昨年8月号では〝灵活〟「霊活」について述べた。先祖の霊を迎えるお盆の時節にあたり、今度は日中の「霊」と〝灵〟 について述べてみたい。

現代日本語の「霊」は、意味的には割と単純で、『広辞苑』では、その基本義を「肉体に宿り、または肉体を離れて存在すると考えられる精神的実体。たましい」と説明したうえ、次のような用例を挙げている。「霊魂、霊肉、幽霊、霊前」。日本語では、似た表現に「魂」というのがあり、さらに2字熟語の「霊魂」がある。使い方には違いがあるものの、意味的にはほとんど同じである。

日本の言語生活の面では、「霊」ということとなると、先祖の「霊」という話もあるが、普通、「幽霊」という話がよく出る。どこそこに「幽霊」が出没する「幽霊屋敷」の話はテレビ番組を賑わしているし、社会的には、例えば、学会などに、普段学会の活動には参加せず、名ばかりの「幽霊会員」なども存在する。

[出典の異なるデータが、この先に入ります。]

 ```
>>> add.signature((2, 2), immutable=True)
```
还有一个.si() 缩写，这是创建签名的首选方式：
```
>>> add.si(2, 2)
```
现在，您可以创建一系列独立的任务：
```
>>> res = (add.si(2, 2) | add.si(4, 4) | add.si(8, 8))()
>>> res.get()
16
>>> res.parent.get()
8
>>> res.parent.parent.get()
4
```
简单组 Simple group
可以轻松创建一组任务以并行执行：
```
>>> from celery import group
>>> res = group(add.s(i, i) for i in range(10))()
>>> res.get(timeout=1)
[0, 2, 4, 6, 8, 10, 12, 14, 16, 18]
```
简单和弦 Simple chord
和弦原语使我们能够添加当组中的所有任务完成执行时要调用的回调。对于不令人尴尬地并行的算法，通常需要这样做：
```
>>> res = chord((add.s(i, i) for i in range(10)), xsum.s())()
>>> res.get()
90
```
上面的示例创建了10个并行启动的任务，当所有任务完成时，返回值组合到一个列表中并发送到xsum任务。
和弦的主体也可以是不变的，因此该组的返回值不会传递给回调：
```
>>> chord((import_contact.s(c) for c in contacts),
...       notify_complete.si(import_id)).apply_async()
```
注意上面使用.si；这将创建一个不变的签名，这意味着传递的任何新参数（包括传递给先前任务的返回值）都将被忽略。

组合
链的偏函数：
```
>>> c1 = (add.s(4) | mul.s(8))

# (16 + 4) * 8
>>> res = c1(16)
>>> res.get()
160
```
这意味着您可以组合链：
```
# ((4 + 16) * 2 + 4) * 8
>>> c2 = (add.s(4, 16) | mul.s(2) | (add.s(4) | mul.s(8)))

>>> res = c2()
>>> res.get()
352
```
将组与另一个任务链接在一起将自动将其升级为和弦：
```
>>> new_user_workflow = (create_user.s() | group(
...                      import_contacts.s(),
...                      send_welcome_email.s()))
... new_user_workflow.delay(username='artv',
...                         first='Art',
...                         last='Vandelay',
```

一方、「霊」は派生的に「不思議な力を持つ、尊い」意味での使い方があり、例えば、「霊峰」富士山のような使い方などである。

中国語の“灵”

一方、中国語としての〝灵(靈)〟は、現代中国語では、昨年8月号で述べた意味以外、日本語とほとんど同じで、似た言葉には〝魂〟もあり、そして 〝灵魂〟「霊魂」という言葉もある。

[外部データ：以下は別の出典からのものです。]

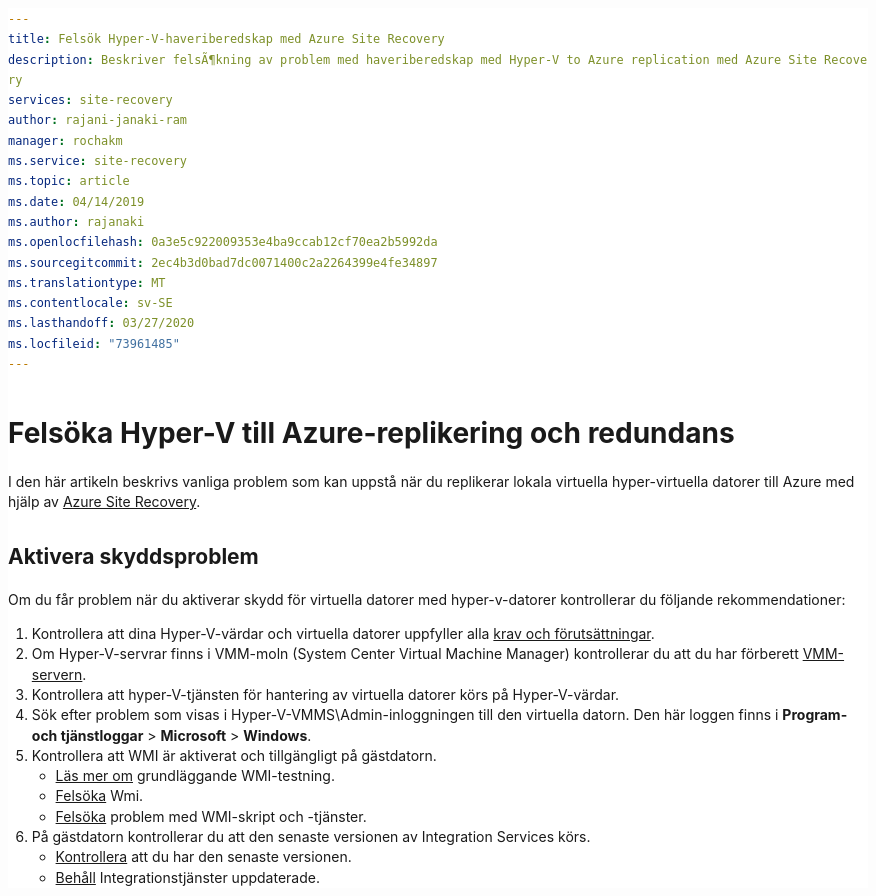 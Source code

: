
 ```yaml
---
title: Felsök Hyper-V-haveriberedskap med Azure Site Recovery
description: Beskriver felsÃ¶kning av problem med haveriberedskap med Hyper-V to Azure replication med Azure Site Recovery
services: site-recovery
author: rajani-janaki-ram
manager: rochakm
ms.service: site-recovery
ms.topic: article
ms.date: 04/14/2019
ms.author: rajanaki
ms.openlocfilehash: 0a3e5c922009353e4ba9ccab12cf70ea2b5992da
ms.sourcegitcommit: 2ec4b3d0bad7dc0071400c2a2264399e4fe34897
ms.translationtype: MT
ms.contentlocale: sv-SE
ms.lasthandoff: 03/27/2020
ms.locfileid: "73961485"
---
```

# <a name="troubleshoot-hyper-v-to-azure-replication-and-failover"></a>Felsöka Hyper-V till Azure-replikering och redundans

I den här artikeln beskrivs vanliga problem som kan uppstå när du replikerar lokala virtuella hyper-virtuella datorer till Azure med hjälp av [Azure Site Recovery](site-recovery-overview.md).

## <a name="enable-protection-issues"></a>Aktivera skyddsproblem

Om du får problem när du aktiverar skydd för virtuella datorer med hyper-v-datorer kontrollerar du följande rekommendationer:

1. Kontrollera att dina Hyper-V-värdar och virtuella datorer uppfyller alla [krav och förutsättningar](hyper-v-azure-support-matrix.md).
2. Om Hyper-V-servrar finns i VMM-moln (System Center Virtual Machine Manager) kontrollerar du att du har förberett [VMM-servern](hyper-v-prepare-on-premises-tutorial.md#prepare-vmm-optional).
3. Kontrollera att hyper-V-tjänsten för hantering av virtuella datorer körs på Hyper-V-värdar.
4. Sök efter problem som visas i Hyper-V-VMMS\Admin-inloggningen till den virtuella datorn. Den här loggen finns i **Program- och tjänstloggar** > **Microsoft** > **Windows**.
5. Kontrollera att WMI är aktiverat och tillgängligt på gästdatorn.
   - [Läs mer om](https://blogs.technet.microsoft.com/askperf/2007/06/22/basic-wmi-testing/) grundläggande WMI-testning.
   - [Felsöka](https://aka.ms/WMiTshooting) Wmi.
   - [Felsöka](https://technet.microsoft.com/library/ff406382.aspx#H22) problem med WMI-skript och -tjänster.
6. På gästdatorn kontrollerar du att den senaste versionen av Integration Services körs.
    - [Kontrollera](https://docs.microsoft.com/windows-server/virtualization/hyper-v/manage/manage-hyper-v-integration-services) att du har den senaste versionen.
    - [Behåll](https://docs.microsoft.com/windows-server/virtualization/hyper-v/manage/manage-hyper-v-integration-services#keep-integration-services-up-to-date) Integrationstjänster uppdaterade.
     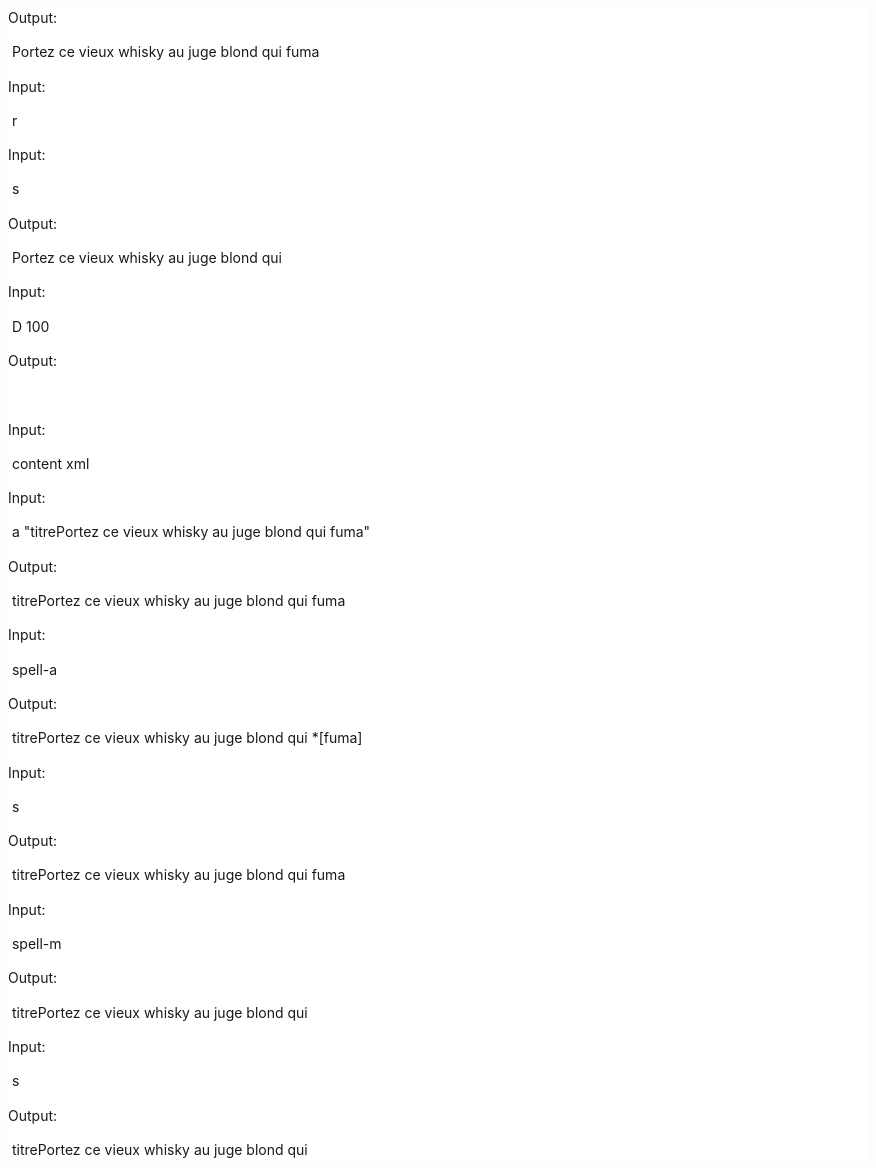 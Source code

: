 Output:

​	Portez ce vieux whisky au juge blond qui fuma

Input:

​	r

Input:

​	s

Output:

​	Portez ce vieux whisky au juge blond qui 

Input:

​	D 100

Output:

​	

Input:

​	content xml

Input:

​	a "<e><t>titre</t><d>Portez ce vieux whisky au juge blond qui fuma</d></e>"

Output:

​	<e><t>titre</t><d>Portez ce vieux whisky au juge blond qui fuma</d></e>

Input:

​	spell-a

Output:

​	<e><t>titre</t><d>Portez ce vieux whisky au juge blond qui *[fuma]</d></e>

Input:

​	s

Output:

​	<e><t>titre</t><d>Portez ce vieux whisky au juge blond qui fuma</d></e>

Input:

​	spell-m

Output:

​	<e><t>titre</t><d>Portez ce vieux whisky au juge blond qui </d></e>

Input:

​	s

Output:

​	<e><t>titre</t><d>Portez ce vieux whisky au juge blond qui </d></e> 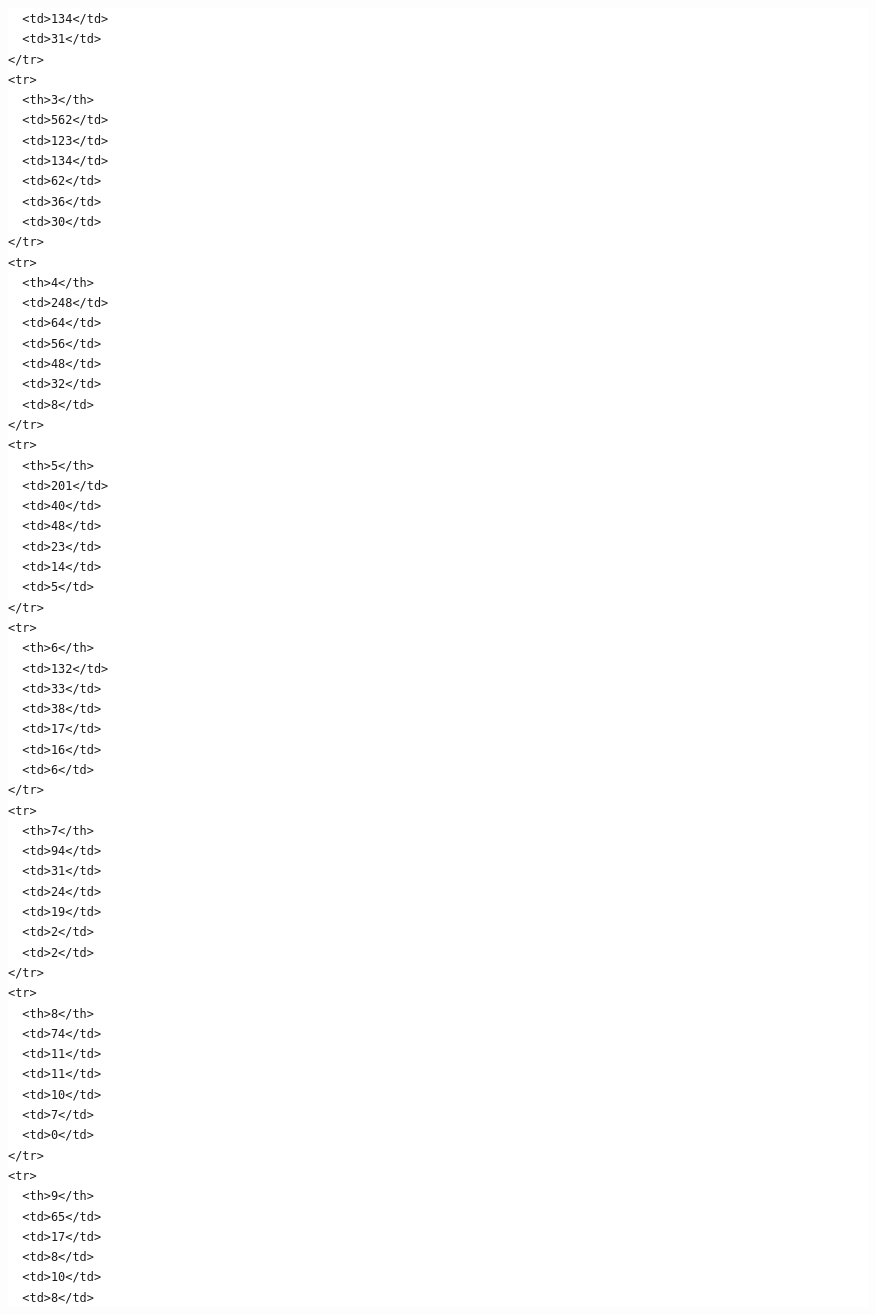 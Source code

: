       <td>134</td>
      <td>31</td>
    </tr>
    <tr>
      <th>3</th>
      <td>562</td>
      <td>123</td>
      <td>134</td>
      <td>62</td>
      <td>36</td>
      <td>30</td>
    </tr>
    <tr>
      <th>4</th>
      <td>248</td>
      <td>64</td>
      <td>56</td>
      <td>48</td>
      <td>32</td>
      <td>8</td>
    </tr>
    <tr>
      <th>5</th>
      <td>201</td>
      <td>40</td>
      <td>48</td>
      <td>23</td>
      <td>14</td>
      <td>5</td>
    </tr>
    <tr>
      <th>6</th>
      <td>132</td>
      <td>33</td>
      <td>38</td>
      <td>17</td>
      <td>16</td>
      <td>6</td>
    </tr>
    <tr>
      <th>7</th>
      <td>94</td>
      <td>31</td>
      <td>24</td>
      <td>19</td>
      <td>2</td>
      <td>2</td>
    </tr>
    <tr>
      <th>8</th>
      <td>74</td>
      <td>11</td>
      <td>11</td>
      <td>10</td>
      <td>7</td>
      <td>0</td>
    </tr>
    <tr>
      <th>9</th>
      <td>65</td>
      <td>17</td>
      <td>8</td>
      <td>10</td>
      <td>8</td>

しかし、〝灵〟という言葉の元々の意味をたどってみれば、中国の辞書《辞海》では、その第1義に、〝古时楚人称跳舞降神的巫〟「古の楚の国の人が踊りをして神を降ろす巫女のことを指して言った」と説明している。なんと、〝灵〟は元々「巫女」という意味であった。

〝灵(靈)〟という字の元の形は、「雨」の下に、麻雀のパイみたいな四角形が横に3つ並んでおり、それらは雨だれを意味していた。後に、その下にさらに「亀」や「龍」、「王」の字を使ったり、「弓」の字を3つ並べたりして、最後に「巫女」を意味する「巫」という字を使うというようになっている。現代日本語の「霊」という文字は、下に「亚」みたいな文字が使われているが、実は元々は「靈」と書き、中国語の繁体字と同じで、下は「巫」となっている。

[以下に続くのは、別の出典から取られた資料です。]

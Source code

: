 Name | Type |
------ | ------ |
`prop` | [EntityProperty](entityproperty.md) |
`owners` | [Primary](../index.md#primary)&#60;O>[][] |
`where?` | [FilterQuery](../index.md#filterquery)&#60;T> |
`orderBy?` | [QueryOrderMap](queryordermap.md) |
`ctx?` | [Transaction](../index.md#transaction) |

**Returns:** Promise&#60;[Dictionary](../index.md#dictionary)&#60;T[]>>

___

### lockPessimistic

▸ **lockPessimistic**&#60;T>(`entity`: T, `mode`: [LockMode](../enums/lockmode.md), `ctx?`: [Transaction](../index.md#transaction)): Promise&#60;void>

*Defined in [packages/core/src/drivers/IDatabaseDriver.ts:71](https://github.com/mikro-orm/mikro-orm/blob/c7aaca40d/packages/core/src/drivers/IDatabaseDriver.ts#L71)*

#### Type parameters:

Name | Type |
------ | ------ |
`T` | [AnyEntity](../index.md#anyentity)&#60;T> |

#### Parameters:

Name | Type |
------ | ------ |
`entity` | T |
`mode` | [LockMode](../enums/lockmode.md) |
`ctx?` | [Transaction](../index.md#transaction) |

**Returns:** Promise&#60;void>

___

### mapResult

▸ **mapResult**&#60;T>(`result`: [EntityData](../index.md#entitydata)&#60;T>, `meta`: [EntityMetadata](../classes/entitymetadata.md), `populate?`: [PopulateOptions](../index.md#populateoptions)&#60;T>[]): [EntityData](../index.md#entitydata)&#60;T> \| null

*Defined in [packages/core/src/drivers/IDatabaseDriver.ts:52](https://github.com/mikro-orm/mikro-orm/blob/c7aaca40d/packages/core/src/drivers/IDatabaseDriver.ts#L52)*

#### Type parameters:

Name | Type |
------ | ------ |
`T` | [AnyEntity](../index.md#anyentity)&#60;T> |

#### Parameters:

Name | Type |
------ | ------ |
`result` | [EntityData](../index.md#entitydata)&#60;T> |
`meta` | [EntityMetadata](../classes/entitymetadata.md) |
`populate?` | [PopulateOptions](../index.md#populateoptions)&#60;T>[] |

最初、〝灵〟は実は「雨」そのもので示されていて、3つの雨だれが付いたものも天から地上に降ってくるものという意味で、天から人間界に何かの兆しを示すものとされていた。その後、いろいろな文字を使ったようだが、いずれも天と地のコミュニケーションを担う意味である。それは「巫女」が一番ふさわしい役割であった。「巫」の作りの「工」もその意味を伝えているものである。

日本語の「霊」も、中国語の簡体字も、「霊」の元の意味は伝わらないようだが、「霊験」「霊薬」そして「霊峰」などの使い方の中に、その不思議な力の意味がまだ受け継がれているようである。